Even more strangely, of these latter two files from June
(I went through my scan & quarantine histories) :

• in August of last year :
  ONE of them (call it ‘file-1’) was the ONLY file that was flagged & quarantined back then,
  while the OTHER one (‘file-2’) initially tested as ‘clean’ in that same scan,
  and only came up as malicious earlier this year…!? ;

• With 9 March updates (ie as of last month, immediately prior to the current thread)
  AND with 6 April updates (ie as of 2 days ago) :
  BOTH files were testing as ‘malicious’ ;

• With 8 April updates (ie today) :
  File-1 (the ORIGINAL ‘malicious’ file) is now finally testing as clean,
  while File-2 (which was originally testing as clean) is now the only file out of all 32
  that is still testing as malicious…!?

(note that both wikipedia articles
are currently able to download fine and are not being intercepted -
ie it is only the originally-downloaded pdf versions of these 2 articles
from several months ago that are/were problematic.)

I cannot understand what the actual problem is, nor what the reasons are for what is happening,
nor why the problem is only being caused AND fixed in stages like this…
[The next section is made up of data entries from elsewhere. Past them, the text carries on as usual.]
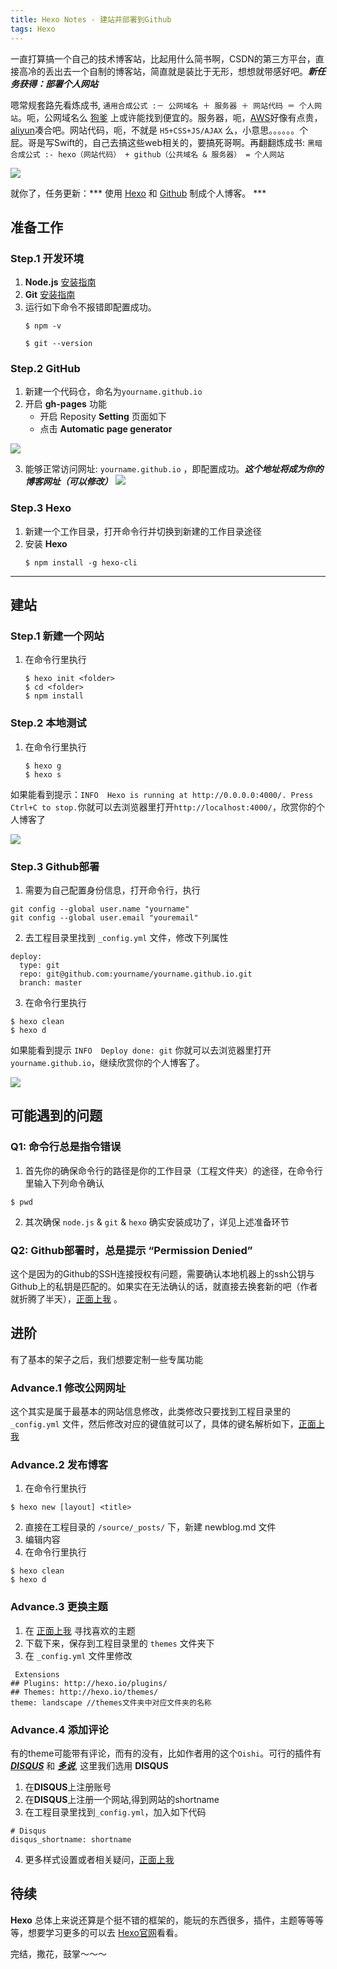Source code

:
 ```yaml
---
title: Hexo Notes - 建站并部署到Github
tags: Hexo
---
```


一直打算搞一个自己的技术博客站，比起用什么简书啊，CSDN的第三方平台，直接高冷的丢出去一个自制的博客站，简直就是装比于无形，想想就带感好吧。***新任务获得：部署个人网站***
	

<!--more-->

嗯常规套路先看炼成书, `通用合成公式 :－ 公网域名 ＋ 服务器 ＋ 网站代码 ＝ 个人网站`。呃，公网域名么 [狗爹](https://www.godaddy.com/) 上或许能找到便宜的。服务器，呃，[AWS](https://aws.amazon.com)好像有点贵，[aliyun](告www.aliyun.com)凑合吧。网站代码，呃，不就是 `H5+CSS+JS/AJAX` 么，小意思。。。。。。个屁。哥是写Swift的，自己去搞这些web相关的，要搞死哥啊。再翻翻炼成书: `黑暗合成公式 :- hexo（网站代码） + github（公共域名 & 服务器） = 个人网站` 

![](https://cl.ly/022C2w20262o/commic_wow.jpg)

就你了，任务更新：*** 使用 [Hexo](https://hexo.io/docs/) 和 [Github](https://github.com) 制成个人博客。 ***

## 准备工作

### Step.1 开发环境

 1. **Node.js** 	[安装指南](https://nodejs.org/en/download/package-manager/#osx)
 2. **Git** 		[安装指南](https://git-scm.com/book/zh/v1/起步-安装-Git)
 3. 运行如下命令不报错即配置成功。
 	```
	$ npm -v
	```
	```
	$ git --version
	```


### Step.2 GitHub

 1. 新建一个代码仓，命名为`yourname.github.io`
 2. 开启 **gh-pages** 功能
 	* 开启 Reposity **Setting** 页面如下
 	* 点击 **Automatic page generator**
 	
 ![](https://cl.ly/240P2i1D0b3j/hexo_1.png)
 
 3. 能够正常访问网址: `yourname.github.io` ，即配置成功。***这个地址将成为你的博客网址（可以修改）***
 ![](https://cl.ly/2L1R2X0e2j0U/comic_brilliant.jpg)
 
 
### Step.3 Hexo

 1. 新建一个工作目录，打开命令行并切换到新建的工作目录途径
 2. 安装 **Hexo**
 	```
	$ npm install -g hexo-cli
	```
 ---------------------------------------
## 建站
 
### Step.1 新建一个网站
1. 在命令行里执行
	```
	$ hexo init <folder>
	$ cd <folder>
	$ npm install	
	```
### Step.2 本地测试
1. 在命令行里执行
	```
	$ hexo g
	$ hexo s
	```
如果能看到提示：``INFO  Hexo is running at http://0.0.0.0:4000/. Press Ctrl+C to stop.``你就可以去浏览器里打开``http://localhost:4000/``，欣赏你的个人博客了

![](https://cl.ly/1o0m2K121V18/hexo_2.png)

### Step.3 Github部署

1. 需要为自己配置身份信息，打开命令行，执行
```
git config --global user.name "yourname"
git config --global user.email "youremail"
```

2. 去工程目录里找到 `_config.yml` 文件，修改下列属性
```
deploy:
  type: git
  repo: git@github.com:yourname/yourname.github.io.git
  branch: master
```

3. 在命令行里执行
```
$ hexo clean
$ hexo d
```

如果能看到提示 ``INFO  Deploy done: git`` 你就可以去浏览器里打开 ``yourname.github.io``，继续欣赏你的个人博客了。

![](https://cl.ly/441e3k3O1r2G/commic_yeah.jpg)


## 可能遇到的问题

### Q1: 命令行总是指令错误
1. 首先你的确保命令行的路径是你的工作目录（工程文件夹）的途径，在命令行里输入下列命令确认
```
$ pwd
```
2. 其次确保 `node.js` & `git` & `hexo` 确实安装成功了，详见上述准备环节

### Q2: Github部署时，总是提示 “Permission Denied”
这个是因为的Github的SSH连接授权有问题，需要确认本地机器上的ssh公钥与Github上的私钥是匹配的。如果实在无法确认的话，就直接去换套新的吧（作者就折腾了半天），[正面上我](https://help.github.com/articles/generating-an-ssh-key/) 。



## 进阶

有了基本的架子之后，我们想要定制一些专属功能

### Advance.1 修改公网网址
这个其实是属于最基本的网站信息修改，此类修改只要找到工程目录里的 `_config.yml` 文件，然后修改对应的键值就可以了，具体的键名解析如下，[正面上我](https://hexo.io/zh-cn/docs/configuration.html)

### Advance.2 发布博客
1. 在命令行里执行
```
$ hexo new [layout] <title>
```
2. 直接在工程目录的 `/source/_posts/` 下，新建 newblog.md 文件
3. 编辑内容
4. 在命令行里执行
```
$ hexo clean
$ hexo d
```

### Advance.3 更换主题
1. 在 [正面上我](https://github.com/hexojs/hexo/wiki/Themes) 寻找喜欢的主题
2. 下载下来，保存到工程目录里的 `themes` 文件夹下
3. 在 `_config.yml` 文件里修改
```
 Extensions
## Plugins: http://hexo.io/plugins/
## Themes: http://hexo.io/themes/
theme: landscape //themes文件夹中对应文件夹的名称
```

### Advance.4 添加评论
有的theme可能带有评论，而有的没有，比如作者用的这个`Oishi`。可行的插件有 [***DISQUS***](https://disqus.com)  和 [***多说***](http://duoshuo.com), 这里我们选用 **DISQUS**

1. 在**DISQUS**上注册账号
2. 在**DISQUS**上注册一个网站,得到网站的shortname
3. 在工程目录里找到`_config.yml`，加入如下代码
```
# Disqus
disqus_shortname: shortname

```
4. 更多样式设置或者相关疑问，[正面上我](http://morris821028.github.io/2014/04/12/web/hexo-comment/)


## 待续
**Hexo** 总体上来说还算是个挺不错的框架的，能玩的东西很多，插件，主题等等等等，想要学习更多的可以去 [Hexo官网](https://hexo.io/zh-cn/)看看。

完结，撒花，鼓掌～～～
All I can say is that I hope that the crux of the problem
has been noted by norton technicians and sorted,
and that therefore this issue will not be periodically
raised again in future with further wiki-downloaded files…

with respect to these two links,

it seems that the second one redirects to the first in any case : )

(although I cannot see where the Request ID is generated - the ‘Check Status’ button asks for the user to enter such an ID, rather than providing one…)

Anyway, as far as I can see, the Norton GUI itself has a :

• “Report False Detection” button in the “Threat Secured” pop-up window
  which comes up as a threat is intercepted, as well as a

• “Send For Analysis” button in the quarantine list
  (when you hover over a file in the list, a three-dots icon
  appears at the right side, leading to a drop-down menu)

both variants lead to the same place : namely a further window where the file is automatically pre-attached, with radio buttons for whether the user wants to submit (what they think is) a false positive or a false negative, and a space for adding free text notes on the issue.

I guess this option is even easier (and safer) than going through the website and uploading the file, albeit a .zip/.rar, since the user would need to disable their AV in order to create the archive in the first place!

p.s.

submitted that one final file through the gui. hopefully it will give some greater elucidation to norton technicians on this wider issue, due to being so much more ‘insidious’ than the others!